国会活動

米軍のパラシュート降下訓練、日米貿易協定

〇第200回国会 衆議院 外務委員会 2019年11月6日(水)

○井上(一)委員

 井上一徳です。

 日米貿易協定については、日米関係全体の重要性という観点も踏まえて判断することは非常に大事だと思っていますが、他方で、10月29日に嘉手納飛行場でパラシュートの訓練を米軍が強行したということがありました。河野防衛大臣は明確にSACO合意違反だから中止すべきだと言ったにもかかわらず、米軍が強行しています。また、最近の記事では、戦闘機を操縦中に自撮りをやっていたというような記事も出ています。

 やはり、米軍に対して、これは外務省、外務大臣からも強く言わないと、日米の信頼関係を損なうことになると思うのですが、いかがでしょうか。

○茂木国務大臣

 御指摘の河野大臣の発言は、嘉手納飛行場で訓練を実施しなくてはならない理由を米軍がしっかりと説明しない限り、今回の訓練が例外的な場合に該当すると判断するのは困難である、こういった趣旨で述べられたものだと承知をいたしております。

 いずれにしても、引き続き、米側に対して、パラシュート降下訓練については、SACO最終報告に沿って、伊江島飛行場において実施するよう求めていきたいと思っております。

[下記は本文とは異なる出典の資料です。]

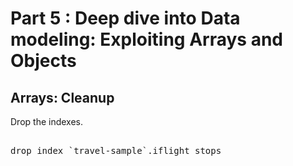 # Part 5 : Deep dive into Data modeling: Exploiting Arrays and Objects

## Arrays: Cleanup  


Drop the indexes.


<pre id="example"> 
drop index `travel-sample`.iflight_stops
</pre>

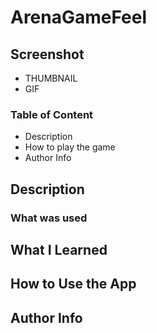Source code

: # ArenaGameFeel

## Screenshot
- THUMBNAIL
- GIF

### Table of Content
- Description
- How to play the game
- Author Info

## Description

### What was used

## What I Learned

## How to Use the App

## Author Info
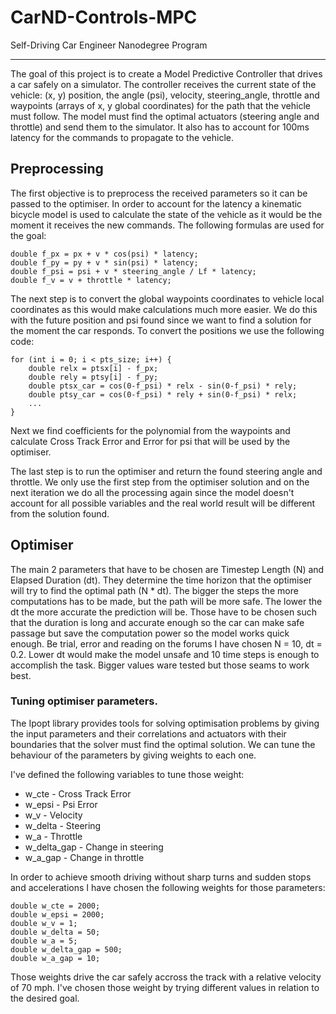 # CarND-Controls-MPC
Self-Driving Car Engineer Nanodegree Program

---

The goal of this project is to create a Model Predictive Controller that drives a car safely on a simulator. The controller receives the current state of the vehicle: (x, y) position, the angle (psi), velocity, steering_angle, throttle and waypoints (arrays of x, y global coordinates) for the path that the vehicle must follow. The model must find the optimal actuators (steering angle and throttle) and send them to the simulator. It also has to account for 100ms latency for the commands to propagate to the vehicle. 

## Preprocessing

The first objective is to preprocess the received parameters so it can be passed to the optimiser. 
In order to account for the latency a kinematic bicycle model is used to calculate the state of the vehicle as it would be the moment it receives the new commands. The following formulas are used for the goal: 

	double f_px = px + v * cos(psi) * latency;
	double f_py = py + v * sin(psi) * latency;
	double f_psi = psi + v * steering_angle / Lf * latency;
	double f_v = v + throttle * latency;

The next step is to convert the global waypoints coordinates to vehicle local coordinates as this would make calculations much more easier. We do this with the future position and psi found since we want to find a solution for the moment the car responds. 
To convert the positions we use the following code: 

	for (int i = 0; i < pts_size; i++) {
		double relx = ptsx[i] - f_px;
		double rely = ptsy[i] - f_py;
		double ptsx_car = cos(0-f_psi) * relx - sin(0-f_psi) * rely;
		double ptsy_car = cos(0-f_psi) * rely + sin(0-f_psi) * relx;
		...
	}

Next we find coefficients for the polynomial from the waypoints and calculate Cross Track Error and Error for psi that will be used by the optimiser. 

The last step is to run the optimiser and return the found steering angle and throttle. We only use the first step from the optimiser solution and on the next iteration we do all the processing again since the model doesn't account for all possible variables and the real world result will be different from the solution found.

## Optimiser

The main 2 parameters that have to be chosen are Timestep Length (N) and Elapsed Duration (dt). They determine the time horizon that the optimiser will try to find the optimal path (N * dt). The bigger the steps the more computations has to be made, but the path will be more safe. The lower the dt the more accurate the prediction will be. Those have to be chosen such that the duration is long and accurate enough so the car can make safe passage but save the computation power so the model works quick enough. Be trial, error and reading on the forums I have chosen N = 10, dt = 0.2. Lower dt would make the model unsafe and 10 time steps is enough to accomplish the task. Bigger values ware tested but those seams to work best. 

### Tuning optimiser parameters. 

The Ipopt library provides tools for solving optimisation problems by giving the input parameters and their correlations and actuators with their boundaries that the solver must find the optimal solution. 
We can tune the behaviour of the parameters by giving weights to each one. 

I've defined the following variables to tune those weight: 

* w_cte - Cross Track Error
* w_epsi - Psi Error
* w_v - Velocity
* w_delta - Steering
* w_a - Throttle
* w\_delta_gap - Change in steering
* w\_a_gap - Change in throttle

In order to achieve smooth driving without sharp turns and sudden stops and accelerations I have chosen the following weights for those parameters:

	double w_cte = 2000;
	double w_epsi = 2000;
	double w_v = 1;
	double w_delta = 50;
	double w_a = 5;
	double w_delta_gap = 500;
	double w_a_gap = 10;

Those weights drive the car safely accross the track with a relative velocity of 70 mph. 
I've chosen those weight by trying different values in relation to the desired goal.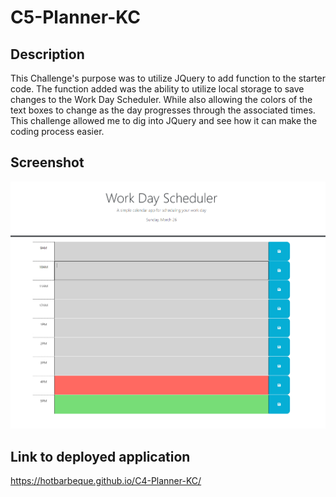 # C5-Planner-KC

## Description

This Challenge's purpose was to utilize JQuery to add function to the starter code. The function added was the ability to utilize local storage to save changes to the Work Day Scheduler. While also allowing the colors of the text boxes to change as the day progresses through the associated times. This challenge allowed me to dig into JQuery and see how it can make the coding process easier. 

## Screenshot

![Planner](/assets/Images/Screenshot.PNG)


## Link to deployed application

https://hotbarbeque.github.io/C4-Planner-KC/
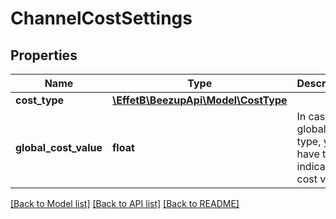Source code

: # ChannelCostSettings

## Properties
Name | Type | Description | Notes
------------ | ------------- | ------------- | -------------
**cost_type** | [**\EffetB\BeezupApi\Model\CostType**](CostType.md) |  | 
**global_cost_value** | **float** | In case of global cost type, you have to indicate the cost value. | [optional] 

[[Back to Model list]](../README.md#documentation-for-models) [[Back to API list]](../README.md#documentation-for-api-endpoints) [[Back to README]](../README.md)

 私も先週、来日しておりましたデービッドソン米インド太平洋軍司令官に対しまして、安全な訓練の実施、このことが極めて重要な前提条件になる、こういうお話は申入れをさせていただいております。

○井上(一)委員

 引き続き、外務大臣からも強く言っていただきたいと思います。

 次に、日米貿易協定の中で、先ほどから、自動車・自動車部品について、現時点では確約がとれていないわけなのですので、現時点で確約をとれたものでやはり試算すべきだというのは私もそのとおりだと思っていまして、私も、先ほど申し上げたとおり、やはり日米関係の重要性を踏まえると、この日米貿易協定も前に進めるべきだというふうには思っているんですが、やはり説得力のある数字でもって言っていただかないと、そういう私でさえも、この協定は本当に大丈夫かと思ってしまうわけです。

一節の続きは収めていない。